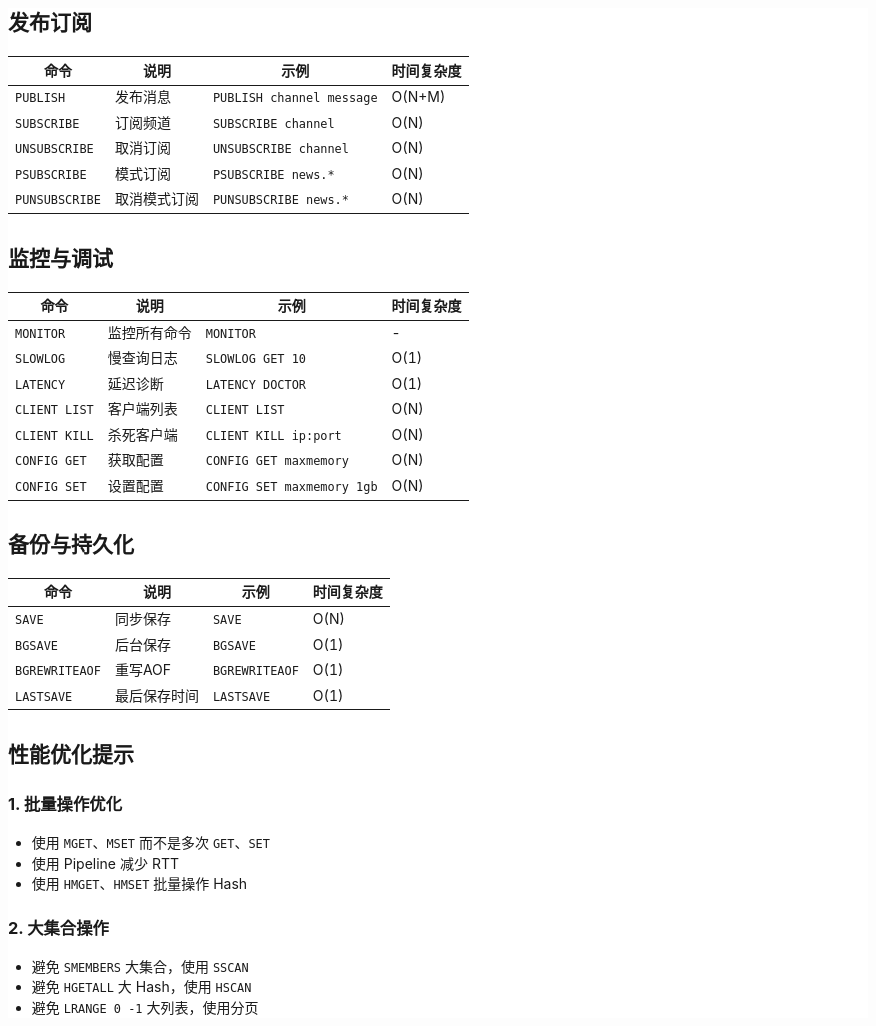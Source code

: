 ## 发布订阅

| 命令 | 说明 | 示例 | 时间复杂度 |
|------|------|------|------------|
| `PUBLISH` | 发布消息 | `PUBLISH channel message` | O(N+M) |
| `SUBSCRIBE` | 订阅频道 | `SUBSCRIBE channel` | O(N) |
| `UNSUBSCRIBE` | 取消订阅 | `UNSUBSCRIBE channel` | O(N) |
| `PSUBSCRIBE` | 模式订阅 | `PSUBSCRIBE news.*` | O(N) |
| `PUNSUBSCRIBE` | 取消模式订阅 | `PUNSUBSCRIBE news.*` | O(N) |

## 监控与调试

| 命令 | 说明 | 示例 | 时间复杂度 |
|------|------|------|------------|
| `MONITOR` | 监控所有命令 | `MONITOR` | - |
| `SLOWLOG` | 慢查询日志 | `SLOWLOG GET 10` | O(1) |
| `LATENCY` | 延迟诊断 | `LATENCY DOCTOR` | O(1) |
| `CLIENT LIST` | 客户端列表 | `CLIENT LIST` | O(N) |
| `CLIENT KILL` | 杀死客户端 | `CLIENT KILL ip:port` | O(N) |
| `CONFIG GET` | 获取配置 | `CONFIG GET maxmemory` | O(N) |
| `CONFIG SET` | 设置配置 | `CONFIG SET maxmemory 1gb` | O(N) |

## 备份与持久化

| 命令 | 说明 | 示例 | 时间复杂度 |
|------|------|------|------------|
| `SAVE` | 同步保存 | `SAVE` | O(N) |
| `BGSAVE` | 后台保存 | `BGSAVE` | O(1) |
| `BGREWRITEAOF` | 重写AOF | `BGREWRITEAOF` | O(1) |
| `LASTSAVE` | 最后保存时间 | `LASTSAVE` | O(1) |

## 性能优化提示

### 1. 批量操作优化
- 使用 `MGET`、`MSET` 而不是多次 `GET`、`SET`
- 使用 Pipeline 减少 RTT
- 使用 `HMGET`、`HMSET` 批量操作 Hash

### 2. 大集合操作
- 避免 `SMEMBERS` 大集合，使用 `SSCAN`
- 避免 `HGETALL` 大 Hash，使用 `HSCAN`
- 避免 `LRANGE 0 -1` 大列表，使用分页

• _PROBLEM TO WORK ON_
Transcribe the full listing above exactly as it stands, minus the pictures.

• _RESPONSE_
Source code

: ## 发布订阅

| 命令 | 说明 | 示例 | 时间复杂度 |
|------|------|------|------------|
| `PUBLISH` | 发布消息 | `PUBLISH channel message` | O(N+M) |
| `SUBSCRIBE` | 订阅频道 | `SUBSCRIBE channel` | O(N) |
| `UNSUBSCRIBE` | 取消订阅 | `UNSUBSCRIBE channel` | O(N) |
| `PSUBSCRIBE` | 模式订阅 | `PSUBSCRIBE news.*` | O(N) |
| `PUNSUBSCRIBE` | 取消模式订阅 | `PUNSUBSCRIBE news.*` | O(N) |

## 监控与调试

| 命令 | 说明 | 示例 | 时间复杂度 |
|------|------|------|------------|
| `MONITOR` | 监控所有命令 | `MONITOR` | - |
| `SLOWLOG` | 慢查询日志 | `SLOWLOG GET 10` | O(1) |
| `LATENCY` | 延迟诊断 | `LATENCY DOCTOR` | O(1) |
| `CLIENT LIST` | 客户端列表 | `CLIENT LIST` | O(N) |
| `CLIENT KILL` | 杀死客户端 | `CLIENT KILL ip:port` | O(N) |
| `CONFIG GET` | 获取配置 | `CONFIG GET maxmemory` | O(N) |
| `CONFIG SET` | 设置配置 | `CONFIG SET maxmemory 1gb` | O(N) |

## 备份与持久化

| 命令 | 说明 | 示例 | 时间复杂度 |
|------|------|------|------------|
| `SAVE` | 同步保存 | `SAVE` | O(N) |
| `BGSAVE` | 后台保存 | `BGSAVE` | O(1) |
| `BGREWRITEAOF` | 重写AOF | `BGREWRITEAOF` | O(1) |
| `LASTSAVE` | 最后保存时间 | `LASTSAVE` | O(1) |

## 性能优化提示

### 1. 批量操作优化
- 使用 `MGET`、`MSET` 而不是多次 `GET`、`SET`
- 使用 Pipeline 减少 RTT
- 使用 `HMGET`、`HMSET` 批量操作 Hash

### 2. 大集合操作
- 避免 `SMEMBERS` 大集合，使用 `SSCAN`
- 避免 `HGETALL` 大 Hash，使用 `HSCAN`
- 避免 `LRANGE 0 -1` 大列表，使用分页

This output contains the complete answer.